--- Listed records ---

----------------

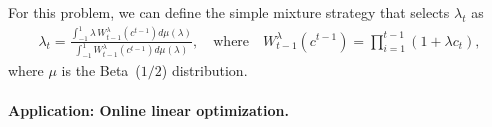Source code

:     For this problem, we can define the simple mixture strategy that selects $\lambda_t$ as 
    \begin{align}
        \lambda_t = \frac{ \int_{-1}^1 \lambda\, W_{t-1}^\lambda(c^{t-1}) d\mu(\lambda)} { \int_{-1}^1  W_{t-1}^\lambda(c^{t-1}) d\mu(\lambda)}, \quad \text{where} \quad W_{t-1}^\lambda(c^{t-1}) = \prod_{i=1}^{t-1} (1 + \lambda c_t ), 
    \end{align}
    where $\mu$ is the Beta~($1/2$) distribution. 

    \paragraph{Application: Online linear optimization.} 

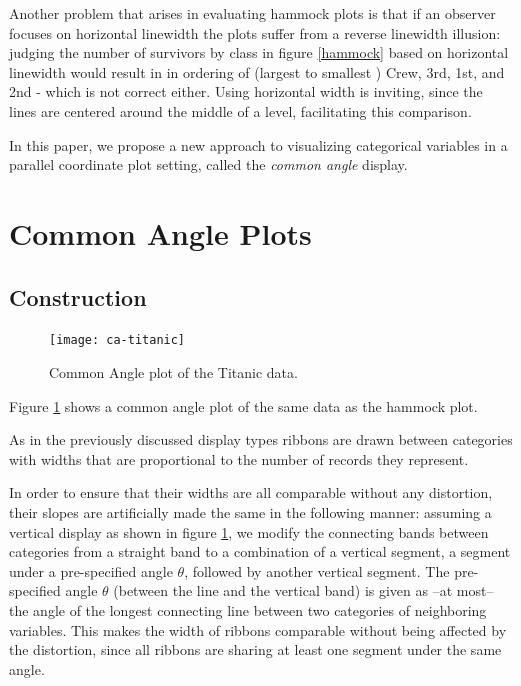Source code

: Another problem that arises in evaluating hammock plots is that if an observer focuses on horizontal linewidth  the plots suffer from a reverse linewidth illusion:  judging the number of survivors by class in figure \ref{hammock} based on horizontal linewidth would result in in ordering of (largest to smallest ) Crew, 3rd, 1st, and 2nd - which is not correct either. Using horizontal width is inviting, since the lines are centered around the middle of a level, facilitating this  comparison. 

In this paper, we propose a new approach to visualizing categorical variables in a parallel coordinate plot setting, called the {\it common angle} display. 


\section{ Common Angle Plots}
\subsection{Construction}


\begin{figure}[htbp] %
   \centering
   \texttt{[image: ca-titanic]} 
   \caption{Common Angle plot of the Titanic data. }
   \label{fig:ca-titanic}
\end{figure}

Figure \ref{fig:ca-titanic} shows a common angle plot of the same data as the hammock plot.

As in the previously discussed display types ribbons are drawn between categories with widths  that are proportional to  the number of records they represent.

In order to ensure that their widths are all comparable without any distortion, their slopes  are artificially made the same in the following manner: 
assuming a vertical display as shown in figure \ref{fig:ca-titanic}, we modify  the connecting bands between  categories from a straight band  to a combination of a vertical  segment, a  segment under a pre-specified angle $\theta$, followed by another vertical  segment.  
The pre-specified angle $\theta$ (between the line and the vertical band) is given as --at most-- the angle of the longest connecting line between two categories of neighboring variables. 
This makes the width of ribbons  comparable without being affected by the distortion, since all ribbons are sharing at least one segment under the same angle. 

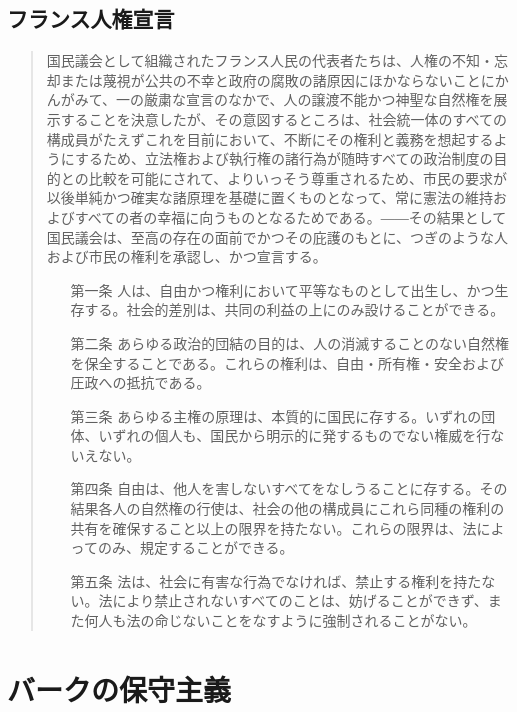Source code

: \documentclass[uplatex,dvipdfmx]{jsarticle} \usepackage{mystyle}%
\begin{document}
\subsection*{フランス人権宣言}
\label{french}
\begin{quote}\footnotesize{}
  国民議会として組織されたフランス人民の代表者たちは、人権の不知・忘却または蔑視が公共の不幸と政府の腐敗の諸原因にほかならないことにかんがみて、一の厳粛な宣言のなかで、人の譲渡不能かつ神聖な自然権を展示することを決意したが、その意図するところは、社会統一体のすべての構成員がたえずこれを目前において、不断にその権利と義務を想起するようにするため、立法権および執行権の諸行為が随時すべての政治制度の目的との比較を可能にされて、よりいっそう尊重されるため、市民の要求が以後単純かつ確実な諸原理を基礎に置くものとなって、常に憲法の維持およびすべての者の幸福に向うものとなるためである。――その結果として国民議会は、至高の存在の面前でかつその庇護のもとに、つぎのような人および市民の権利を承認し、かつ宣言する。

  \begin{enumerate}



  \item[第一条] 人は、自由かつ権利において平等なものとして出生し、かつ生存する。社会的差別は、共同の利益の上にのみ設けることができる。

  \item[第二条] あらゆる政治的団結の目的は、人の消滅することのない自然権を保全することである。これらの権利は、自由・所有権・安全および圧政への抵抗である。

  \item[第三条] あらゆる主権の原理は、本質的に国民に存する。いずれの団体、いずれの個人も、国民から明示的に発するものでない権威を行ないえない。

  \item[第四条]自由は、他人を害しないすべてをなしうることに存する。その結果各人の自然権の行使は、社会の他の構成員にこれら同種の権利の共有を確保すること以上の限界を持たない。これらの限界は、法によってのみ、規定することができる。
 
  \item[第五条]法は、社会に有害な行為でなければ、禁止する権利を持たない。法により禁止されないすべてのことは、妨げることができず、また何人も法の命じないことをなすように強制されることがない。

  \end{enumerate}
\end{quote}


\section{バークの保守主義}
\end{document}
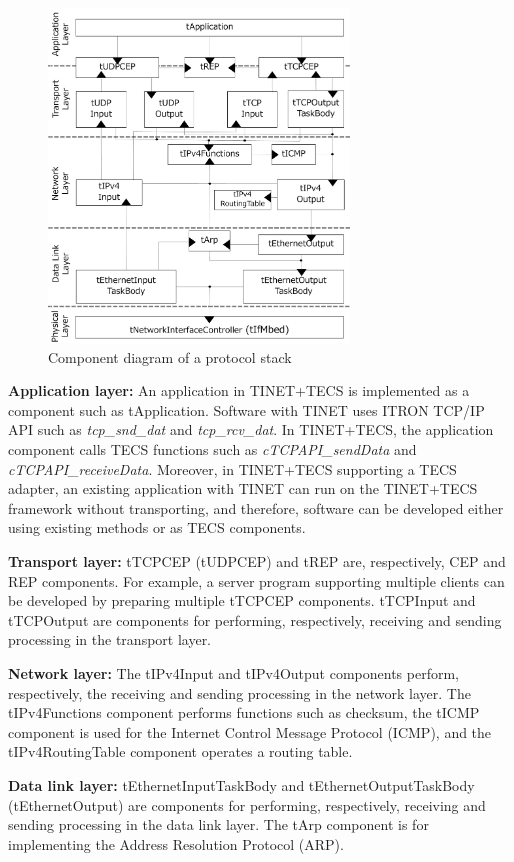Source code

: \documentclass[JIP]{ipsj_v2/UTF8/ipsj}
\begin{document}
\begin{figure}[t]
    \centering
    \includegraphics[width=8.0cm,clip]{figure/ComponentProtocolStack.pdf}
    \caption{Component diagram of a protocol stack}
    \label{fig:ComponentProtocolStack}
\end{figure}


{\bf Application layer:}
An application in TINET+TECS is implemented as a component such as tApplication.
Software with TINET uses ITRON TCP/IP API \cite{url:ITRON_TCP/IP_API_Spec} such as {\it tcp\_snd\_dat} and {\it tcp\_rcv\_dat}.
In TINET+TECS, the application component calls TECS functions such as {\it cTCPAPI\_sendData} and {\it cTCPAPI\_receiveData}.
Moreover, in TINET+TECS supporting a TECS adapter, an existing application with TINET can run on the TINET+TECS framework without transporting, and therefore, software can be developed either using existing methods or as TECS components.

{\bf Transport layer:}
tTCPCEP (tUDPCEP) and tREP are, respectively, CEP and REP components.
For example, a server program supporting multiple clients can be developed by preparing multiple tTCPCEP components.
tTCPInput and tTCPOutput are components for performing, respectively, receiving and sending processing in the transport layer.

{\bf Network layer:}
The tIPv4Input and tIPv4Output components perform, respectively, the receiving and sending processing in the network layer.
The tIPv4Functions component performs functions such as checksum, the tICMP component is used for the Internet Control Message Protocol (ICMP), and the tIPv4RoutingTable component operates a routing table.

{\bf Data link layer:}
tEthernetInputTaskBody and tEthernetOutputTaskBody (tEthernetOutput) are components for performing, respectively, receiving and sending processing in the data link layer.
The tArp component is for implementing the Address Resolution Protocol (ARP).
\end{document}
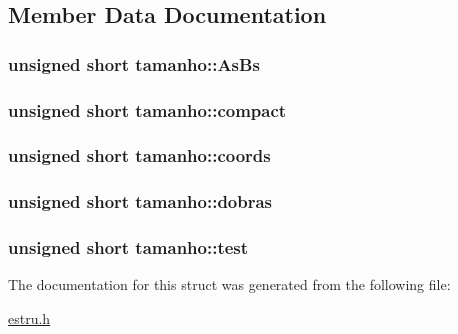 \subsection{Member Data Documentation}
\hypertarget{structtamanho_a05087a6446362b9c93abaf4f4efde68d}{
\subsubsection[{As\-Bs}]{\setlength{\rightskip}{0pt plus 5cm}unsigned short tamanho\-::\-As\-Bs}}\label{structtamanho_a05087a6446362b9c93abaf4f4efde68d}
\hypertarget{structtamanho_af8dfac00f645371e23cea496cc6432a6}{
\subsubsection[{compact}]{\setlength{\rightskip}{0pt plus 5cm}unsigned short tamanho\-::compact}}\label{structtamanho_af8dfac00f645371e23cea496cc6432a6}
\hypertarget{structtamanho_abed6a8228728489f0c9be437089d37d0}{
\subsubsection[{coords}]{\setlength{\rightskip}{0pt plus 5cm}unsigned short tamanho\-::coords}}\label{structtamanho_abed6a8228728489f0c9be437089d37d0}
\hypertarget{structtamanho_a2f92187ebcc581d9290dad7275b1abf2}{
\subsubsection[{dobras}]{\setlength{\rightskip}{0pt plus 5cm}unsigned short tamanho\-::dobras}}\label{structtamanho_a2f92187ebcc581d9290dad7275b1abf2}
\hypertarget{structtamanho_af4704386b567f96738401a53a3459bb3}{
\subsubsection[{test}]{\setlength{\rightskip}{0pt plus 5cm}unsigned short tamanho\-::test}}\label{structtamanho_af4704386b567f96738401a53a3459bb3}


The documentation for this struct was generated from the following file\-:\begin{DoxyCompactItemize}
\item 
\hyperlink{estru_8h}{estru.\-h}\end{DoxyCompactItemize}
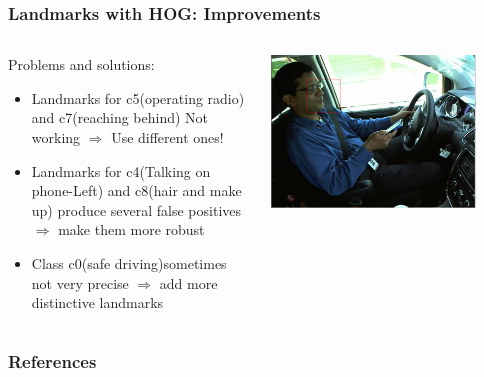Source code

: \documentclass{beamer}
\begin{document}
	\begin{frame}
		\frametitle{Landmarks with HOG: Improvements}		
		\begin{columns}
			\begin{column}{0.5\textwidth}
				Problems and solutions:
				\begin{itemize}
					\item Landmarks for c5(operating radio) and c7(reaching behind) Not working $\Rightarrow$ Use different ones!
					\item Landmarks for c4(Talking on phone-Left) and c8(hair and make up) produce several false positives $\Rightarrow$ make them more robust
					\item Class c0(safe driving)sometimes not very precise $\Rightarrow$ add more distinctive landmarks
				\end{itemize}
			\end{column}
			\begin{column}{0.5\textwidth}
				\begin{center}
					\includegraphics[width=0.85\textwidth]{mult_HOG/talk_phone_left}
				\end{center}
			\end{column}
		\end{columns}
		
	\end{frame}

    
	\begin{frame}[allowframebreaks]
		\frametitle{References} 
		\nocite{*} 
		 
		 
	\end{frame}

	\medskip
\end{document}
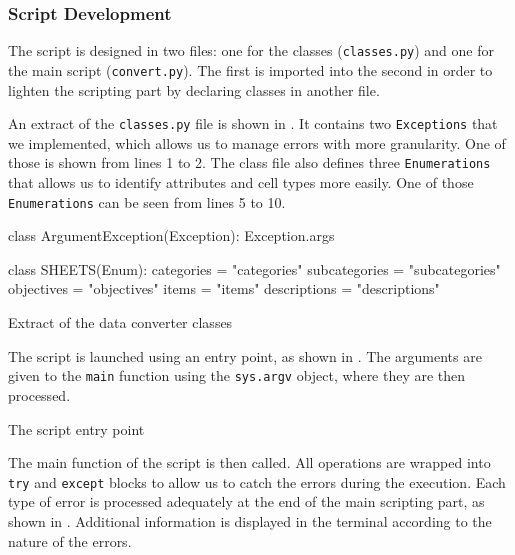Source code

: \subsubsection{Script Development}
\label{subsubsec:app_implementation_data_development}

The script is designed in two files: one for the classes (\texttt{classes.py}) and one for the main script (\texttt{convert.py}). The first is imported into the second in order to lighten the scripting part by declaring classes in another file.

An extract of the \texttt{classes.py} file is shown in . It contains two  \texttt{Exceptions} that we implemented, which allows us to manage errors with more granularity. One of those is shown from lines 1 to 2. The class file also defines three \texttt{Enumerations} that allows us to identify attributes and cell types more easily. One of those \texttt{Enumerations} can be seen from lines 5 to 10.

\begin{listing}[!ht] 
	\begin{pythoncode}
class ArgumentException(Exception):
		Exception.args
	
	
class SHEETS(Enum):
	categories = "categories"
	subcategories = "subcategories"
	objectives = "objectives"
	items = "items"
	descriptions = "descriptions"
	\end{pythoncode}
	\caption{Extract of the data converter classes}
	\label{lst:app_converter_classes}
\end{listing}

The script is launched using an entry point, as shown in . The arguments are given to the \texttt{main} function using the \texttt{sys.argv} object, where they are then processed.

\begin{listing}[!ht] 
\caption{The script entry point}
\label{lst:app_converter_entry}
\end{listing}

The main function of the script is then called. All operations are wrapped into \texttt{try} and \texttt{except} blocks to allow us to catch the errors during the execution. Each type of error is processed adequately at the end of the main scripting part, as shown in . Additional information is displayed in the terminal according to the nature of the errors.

----------------

--- Assigned task ---
When you reach the line containing "tTCPInput and tTCPOutput" in the data above, start copying exactly, and stop after the line containing "The tIPv4Input and".

--- Written reply ---
tTCPInput and tTCPOutput are components for performing, respectively, receiving and sending processing in the transport layer.

{\bf Network layer:}
The tIPv4Input and tIPv4Output components perform, respectively, the receiving and sending processing in the network layer.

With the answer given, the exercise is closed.